Reimschiissel runs one paving and patching crew, one sealcoating crew and one slurry seal crew. He currently subcontracts his striping service.

Slurry seal provides the greatest market opportunity for Reimschiissell and American Asphalt, with Type 1 and Type 2 slurry seal the predominant preservation choice specified by municipal street departments in Las Vegas and the surrounding communities. Pavements in the area are just starting to show their age and road departments have initiated an aggressive program to maintain and preserve their respective infrastructures. Within the first two years of operation, Reimschiissel's maintenance division contracted over 4 million square yards of slurry seal and its slurry seal crew set a single-day slurry seal record by applying more than 74,000 square yards of Type 1 slurry seal.

Las Vegas-size slurry jobs

With municipal customers in American's targeted market understanding the value of maintenance and preservation, many of the slurry projects Reimschiissel currently contracts are of Las Vegas proportions — big!
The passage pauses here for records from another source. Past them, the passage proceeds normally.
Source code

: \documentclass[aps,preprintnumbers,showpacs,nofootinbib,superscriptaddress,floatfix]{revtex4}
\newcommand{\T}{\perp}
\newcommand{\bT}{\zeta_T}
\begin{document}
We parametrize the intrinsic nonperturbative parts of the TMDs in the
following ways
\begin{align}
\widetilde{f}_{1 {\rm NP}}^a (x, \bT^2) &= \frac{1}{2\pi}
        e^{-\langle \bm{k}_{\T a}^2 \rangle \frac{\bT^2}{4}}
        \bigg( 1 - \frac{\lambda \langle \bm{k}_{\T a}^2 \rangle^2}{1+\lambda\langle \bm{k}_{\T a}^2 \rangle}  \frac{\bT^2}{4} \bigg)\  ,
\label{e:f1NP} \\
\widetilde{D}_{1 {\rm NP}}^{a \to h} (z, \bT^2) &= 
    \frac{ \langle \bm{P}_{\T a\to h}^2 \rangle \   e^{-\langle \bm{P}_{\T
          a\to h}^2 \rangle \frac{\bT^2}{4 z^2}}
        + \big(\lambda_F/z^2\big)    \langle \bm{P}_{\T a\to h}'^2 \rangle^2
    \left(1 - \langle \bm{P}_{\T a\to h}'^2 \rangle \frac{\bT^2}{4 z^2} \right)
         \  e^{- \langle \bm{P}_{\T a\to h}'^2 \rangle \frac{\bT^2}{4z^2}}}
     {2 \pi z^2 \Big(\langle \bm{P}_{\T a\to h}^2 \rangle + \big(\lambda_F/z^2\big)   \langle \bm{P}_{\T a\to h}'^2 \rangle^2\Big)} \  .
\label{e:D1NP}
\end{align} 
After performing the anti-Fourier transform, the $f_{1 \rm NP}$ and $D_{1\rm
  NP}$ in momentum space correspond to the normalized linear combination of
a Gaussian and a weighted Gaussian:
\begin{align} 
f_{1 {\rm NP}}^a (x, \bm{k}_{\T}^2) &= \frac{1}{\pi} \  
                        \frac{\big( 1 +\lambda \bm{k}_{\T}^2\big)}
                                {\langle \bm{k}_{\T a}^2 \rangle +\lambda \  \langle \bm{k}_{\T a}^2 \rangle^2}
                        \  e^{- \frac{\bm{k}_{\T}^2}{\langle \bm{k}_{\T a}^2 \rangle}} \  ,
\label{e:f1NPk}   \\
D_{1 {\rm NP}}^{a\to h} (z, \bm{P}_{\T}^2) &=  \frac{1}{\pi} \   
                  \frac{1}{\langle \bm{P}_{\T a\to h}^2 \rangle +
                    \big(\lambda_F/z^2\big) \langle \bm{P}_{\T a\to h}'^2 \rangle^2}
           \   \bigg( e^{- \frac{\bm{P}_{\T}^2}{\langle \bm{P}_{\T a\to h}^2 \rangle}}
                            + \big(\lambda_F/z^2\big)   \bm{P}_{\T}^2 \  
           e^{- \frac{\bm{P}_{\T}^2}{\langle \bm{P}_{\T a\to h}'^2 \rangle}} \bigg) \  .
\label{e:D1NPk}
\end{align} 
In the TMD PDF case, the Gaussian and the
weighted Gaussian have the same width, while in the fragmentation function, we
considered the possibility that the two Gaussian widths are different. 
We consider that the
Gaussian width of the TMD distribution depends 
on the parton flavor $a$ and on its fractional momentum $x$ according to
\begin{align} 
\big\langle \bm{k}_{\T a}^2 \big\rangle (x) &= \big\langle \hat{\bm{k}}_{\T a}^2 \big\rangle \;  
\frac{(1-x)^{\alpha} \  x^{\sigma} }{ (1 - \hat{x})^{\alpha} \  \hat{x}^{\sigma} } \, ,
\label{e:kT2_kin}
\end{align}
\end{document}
His slurry crew completed a $2.5-million project in 2004 for the city of Henderson, and Reimschiissel has contracted a similar project for the city this year. On the 2004 project, his slurry crew applied 225,000 yards of Type 1 (1/8-in. aggregate), 1.1 million yards of Type 2 (1/4-in. aggregate) and 460,000 yards of Type 3 (3/8-in. aggregate) slurry, along with 300,000 pounds of crack seal.

"The project covered the full gamut of varying road conditions, with some requiring patch work, some crack seal, and others very little preparation," Reimschiissell says. "But none of streets had ever been treated."

What Henderson's Department of Public Works and other municipal road agencies are trying to implement is a seven-year maintenance schedule to keep their respective road systems in good condition.

"Once we can initially treat all the roads within a municipality's jurisdiction, it will then be time to go back for a second treatment," Reimschiissel says. "And once we can get those customers to continue to maintain those roads on a seven-year rotation cycle, then they'll begin to see the benefits of maintaining structurally sound roads and they will realize just how long an asphalt road can be kept in good driving condition."

The biggest challenge for Reimschiissel's slurry crews in undertaking a project of that size is maintaining traffic control.

"We try to take care of all our prep work a couple of weeks in advance, so that when the slurry crews show up they can begin applying the slurry and within an hour and half to two hours we can open the treated road surface back up to traffic," he says.